Selection of patients for treatment with Acetaminophen, caffeine, and dihydrocodeine bitartrate tablets should be governed by the same principles that apply to the use of similar opioid/non-opioid fixed combination analgesics. As with any such opioid analgesic, the dosing regimen should be adjusted for each patient (see DOSAGE AND ADMINISTRATION). This combination product should be used with caution in elderly or debilitated patients or those with any of the following conditions: acute alcoholism; adrenocortical insufficiency (e.g., Addison’s disease); asthma; central nervous system depression or coma; chronic obstructive pulmonary disease; decreased respiratory reserve (including emphysema, severe obesity, cor pulmonale, or kyphoscoliosis); delirium tremens; head injury; hypotension; increased intracranial pressure; myxedema or hypothyroidism; prostatic hypertrophy or urethral stricture; and toxic psychosis. The benefits and risks of using opioids in patients taking monoamine oxidase inhibitors and in those with a history of drug abuse should be carefully considered. The administration of an analgesic containing an opioid may obscure the diagnosis or clinical course in patients with acute abdominal conditions. This combination product may aggravate convulsions in patients with convulsive disorders and, like all opioids, may induce or aggravate seizures in some clinical settings. Acetaminophen is relatively non-toxic at therapeutic doses, but should be used with caution in patients with severe renal or hepatic disease. Care should be observed when using large doses of acetaminophen in malnourished patients or those with a history of chronic alcohol abuse because they may be more susceptible to hepatic damage similar to that observed with toxic overdosage.
Caffeine in high doses may produce central nervous system and cardiovascular stimulation and gastrointestinal irritation.

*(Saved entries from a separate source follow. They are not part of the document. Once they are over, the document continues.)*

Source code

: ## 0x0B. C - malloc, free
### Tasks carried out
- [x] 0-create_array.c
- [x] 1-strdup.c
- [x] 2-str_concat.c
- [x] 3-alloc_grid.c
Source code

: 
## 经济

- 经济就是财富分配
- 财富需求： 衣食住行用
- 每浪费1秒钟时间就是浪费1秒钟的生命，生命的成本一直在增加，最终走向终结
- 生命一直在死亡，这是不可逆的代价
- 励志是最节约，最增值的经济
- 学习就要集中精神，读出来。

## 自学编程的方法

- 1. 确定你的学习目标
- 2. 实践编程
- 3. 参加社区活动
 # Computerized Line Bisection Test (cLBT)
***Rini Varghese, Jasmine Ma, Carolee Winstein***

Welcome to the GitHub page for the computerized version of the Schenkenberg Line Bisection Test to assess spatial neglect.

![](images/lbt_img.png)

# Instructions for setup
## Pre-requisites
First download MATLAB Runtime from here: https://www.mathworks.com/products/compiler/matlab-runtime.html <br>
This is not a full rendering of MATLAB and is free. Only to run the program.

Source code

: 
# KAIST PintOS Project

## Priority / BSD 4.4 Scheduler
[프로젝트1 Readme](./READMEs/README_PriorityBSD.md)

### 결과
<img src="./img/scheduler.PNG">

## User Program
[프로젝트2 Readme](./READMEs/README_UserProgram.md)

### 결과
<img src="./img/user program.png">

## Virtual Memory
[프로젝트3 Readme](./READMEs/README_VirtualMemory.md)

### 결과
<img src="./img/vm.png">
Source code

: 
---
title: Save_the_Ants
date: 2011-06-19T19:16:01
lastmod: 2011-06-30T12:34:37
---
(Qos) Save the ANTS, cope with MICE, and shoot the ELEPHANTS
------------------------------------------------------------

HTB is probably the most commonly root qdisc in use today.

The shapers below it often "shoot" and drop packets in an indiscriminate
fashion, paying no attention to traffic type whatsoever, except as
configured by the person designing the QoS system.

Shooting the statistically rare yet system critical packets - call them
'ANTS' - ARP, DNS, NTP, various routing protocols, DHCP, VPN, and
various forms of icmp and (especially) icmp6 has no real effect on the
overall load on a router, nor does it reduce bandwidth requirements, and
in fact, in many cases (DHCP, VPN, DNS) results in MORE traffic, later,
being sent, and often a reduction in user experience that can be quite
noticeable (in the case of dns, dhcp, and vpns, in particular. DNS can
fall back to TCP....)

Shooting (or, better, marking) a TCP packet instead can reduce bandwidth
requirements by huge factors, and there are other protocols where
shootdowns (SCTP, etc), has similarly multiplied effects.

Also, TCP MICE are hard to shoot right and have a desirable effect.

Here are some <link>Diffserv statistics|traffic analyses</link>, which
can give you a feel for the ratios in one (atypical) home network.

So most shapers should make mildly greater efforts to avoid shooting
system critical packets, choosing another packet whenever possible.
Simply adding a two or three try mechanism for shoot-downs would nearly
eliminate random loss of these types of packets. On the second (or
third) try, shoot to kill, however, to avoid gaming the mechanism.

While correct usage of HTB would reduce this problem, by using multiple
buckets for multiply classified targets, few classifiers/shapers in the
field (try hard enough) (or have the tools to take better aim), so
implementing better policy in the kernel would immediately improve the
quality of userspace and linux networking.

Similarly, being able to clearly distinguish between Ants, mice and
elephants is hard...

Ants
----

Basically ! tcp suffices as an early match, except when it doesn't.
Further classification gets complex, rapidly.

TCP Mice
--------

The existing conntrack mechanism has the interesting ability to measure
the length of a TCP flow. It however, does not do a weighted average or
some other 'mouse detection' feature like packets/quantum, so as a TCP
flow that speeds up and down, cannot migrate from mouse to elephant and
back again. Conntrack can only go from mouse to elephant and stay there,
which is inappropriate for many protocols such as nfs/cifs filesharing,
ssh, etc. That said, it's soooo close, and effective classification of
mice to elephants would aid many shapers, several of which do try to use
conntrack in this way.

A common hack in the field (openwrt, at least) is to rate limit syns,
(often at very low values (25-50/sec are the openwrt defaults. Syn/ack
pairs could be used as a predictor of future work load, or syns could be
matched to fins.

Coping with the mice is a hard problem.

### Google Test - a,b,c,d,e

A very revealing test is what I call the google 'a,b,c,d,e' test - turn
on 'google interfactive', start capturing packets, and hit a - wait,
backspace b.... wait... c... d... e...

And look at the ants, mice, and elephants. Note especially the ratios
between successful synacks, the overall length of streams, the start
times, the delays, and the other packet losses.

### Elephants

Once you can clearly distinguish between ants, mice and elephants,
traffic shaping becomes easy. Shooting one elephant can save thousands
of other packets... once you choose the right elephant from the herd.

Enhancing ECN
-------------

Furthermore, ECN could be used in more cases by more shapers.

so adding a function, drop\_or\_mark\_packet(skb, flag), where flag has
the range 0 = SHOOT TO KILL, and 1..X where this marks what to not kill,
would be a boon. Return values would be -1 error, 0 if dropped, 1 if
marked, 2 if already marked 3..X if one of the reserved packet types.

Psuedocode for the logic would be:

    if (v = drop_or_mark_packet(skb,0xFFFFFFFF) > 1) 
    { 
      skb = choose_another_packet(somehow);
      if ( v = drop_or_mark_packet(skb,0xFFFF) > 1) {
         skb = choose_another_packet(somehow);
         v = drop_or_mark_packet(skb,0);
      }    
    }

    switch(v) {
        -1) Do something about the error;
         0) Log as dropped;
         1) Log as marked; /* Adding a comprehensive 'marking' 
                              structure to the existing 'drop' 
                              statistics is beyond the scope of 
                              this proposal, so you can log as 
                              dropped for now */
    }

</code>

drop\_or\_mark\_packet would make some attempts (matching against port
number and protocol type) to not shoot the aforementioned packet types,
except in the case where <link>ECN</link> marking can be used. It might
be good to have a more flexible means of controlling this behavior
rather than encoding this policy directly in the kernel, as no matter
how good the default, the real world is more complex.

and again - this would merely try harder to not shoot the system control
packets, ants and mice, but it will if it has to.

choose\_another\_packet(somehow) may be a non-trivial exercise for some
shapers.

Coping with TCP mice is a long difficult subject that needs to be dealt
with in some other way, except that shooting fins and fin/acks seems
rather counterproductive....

Dihydrocodeine with Other Central Nervous System Depressants:
Patients receiving other opioid analgesics, sedatives or hypnotics, muscle relaxants, general anesthetics, centrally acting anti-emetics, phenothiazines or other tranquilizers, or alcohol concomitantly with this combination product may exhibit additive depressant effects on the central nervous system. When such combined therapy is contemplated, the dose of one or both agents should be reduced.
Dihydrocodeine with Monoamine Oxidase Inhibitors:
Dihydrocodeine, like all opioid analgesics, interacts with monoamine oxidase inhibitors causing central nervous system excitation and hypertension.
Dihydrocodeine with Mixed Agonist/Antagonist Opioid Analgesics:
Agonist/antagonist analgesics (i.e., pentazocine, nalbuphine, butorphanol and buprenorphine) may reduce the analgesic effect of this combination product.
Chronic and excessive consumption of alcohol may increase the hepatotoxic risk of acetaminophen. The potential for hepatotoxicity with acetaminophen also may be increased in patients receiving anticonvulsants that induce hepatic microsomal enzymes (including phenytoin, barbiturates, and carbamazepine) or isoniazide. Chronic ingestion of large doses of acetaminophen may slightly potentiate the effects of warfarin- and indandione- derivative anticoagulants. Severe hypothermia is possible in patients receiving acetaminophen concomitantly with phenothiazines.
Caffeine may enhance the cardiac inotropic effects of beta-adrenergic stimulating agents. Coadministration of caffeine and disulfiram may lead to a substantial decrease in caffeine clearance. Caffeine may increase the metabolism of other drugs such as phenobarbital and aspirin. Caffeine accumulation may occur when products or foods containing caffeine are consumed concomitantly with quinolones such as ciprofloxacin.